**Available records**.
..............................
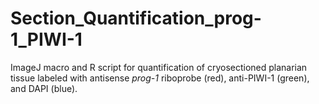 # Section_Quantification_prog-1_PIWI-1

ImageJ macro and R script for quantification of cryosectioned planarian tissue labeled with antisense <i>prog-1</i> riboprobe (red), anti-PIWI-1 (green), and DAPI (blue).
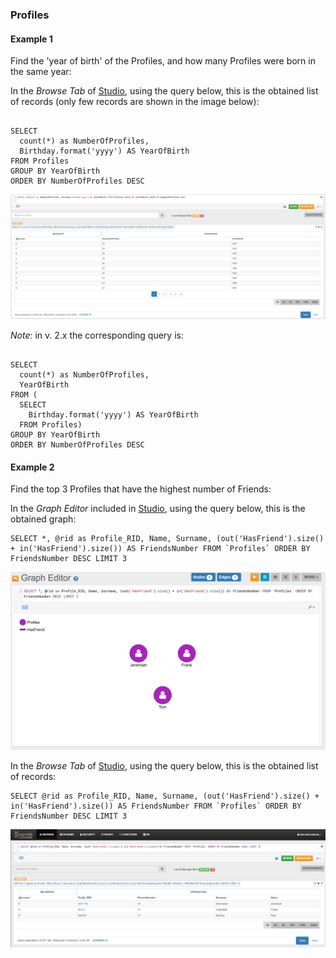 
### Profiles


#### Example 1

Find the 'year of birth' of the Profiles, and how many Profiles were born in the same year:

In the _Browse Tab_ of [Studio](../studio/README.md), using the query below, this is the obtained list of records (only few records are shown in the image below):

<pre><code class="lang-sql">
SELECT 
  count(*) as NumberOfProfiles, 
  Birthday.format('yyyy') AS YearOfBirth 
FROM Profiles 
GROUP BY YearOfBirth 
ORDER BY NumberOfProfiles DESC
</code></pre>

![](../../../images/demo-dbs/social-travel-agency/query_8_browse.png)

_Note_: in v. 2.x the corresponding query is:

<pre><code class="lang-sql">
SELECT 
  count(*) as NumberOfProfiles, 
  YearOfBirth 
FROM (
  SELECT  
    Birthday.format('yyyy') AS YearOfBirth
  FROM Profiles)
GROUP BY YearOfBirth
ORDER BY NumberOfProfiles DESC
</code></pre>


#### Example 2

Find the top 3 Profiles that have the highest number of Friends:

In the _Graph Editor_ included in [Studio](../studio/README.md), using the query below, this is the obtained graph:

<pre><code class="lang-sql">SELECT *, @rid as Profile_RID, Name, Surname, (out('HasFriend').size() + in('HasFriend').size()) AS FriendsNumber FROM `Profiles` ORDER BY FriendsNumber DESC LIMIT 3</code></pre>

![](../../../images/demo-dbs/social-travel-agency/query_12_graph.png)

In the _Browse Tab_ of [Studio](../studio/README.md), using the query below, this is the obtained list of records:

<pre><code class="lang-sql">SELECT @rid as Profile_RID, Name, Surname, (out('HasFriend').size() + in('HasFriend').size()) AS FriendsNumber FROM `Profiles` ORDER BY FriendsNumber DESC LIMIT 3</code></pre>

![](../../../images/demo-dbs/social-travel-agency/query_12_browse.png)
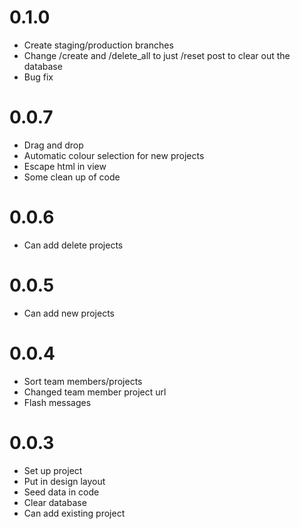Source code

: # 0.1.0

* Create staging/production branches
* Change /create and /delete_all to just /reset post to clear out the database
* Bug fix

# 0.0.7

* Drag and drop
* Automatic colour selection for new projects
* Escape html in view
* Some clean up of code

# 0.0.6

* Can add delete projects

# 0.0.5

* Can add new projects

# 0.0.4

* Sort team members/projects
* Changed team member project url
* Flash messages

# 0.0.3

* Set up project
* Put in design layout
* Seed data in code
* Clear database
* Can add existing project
..............................
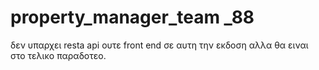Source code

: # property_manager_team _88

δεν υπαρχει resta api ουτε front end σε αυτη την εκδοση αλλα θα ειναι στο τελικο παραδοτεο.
..............................
**About this exercise**. A verbatim transcription is needed of the lines above, starting at the line with "Sort team members/projects" and ending at the line with "add existing project", both included, and of nothing else.

**Task response**.
* Sort team members/projects
* Changed team member project url
* Flash messages

# 0.0.3

* Set up project
* Put in design layout
* Seed data in code
* Clear database
* Can add existing project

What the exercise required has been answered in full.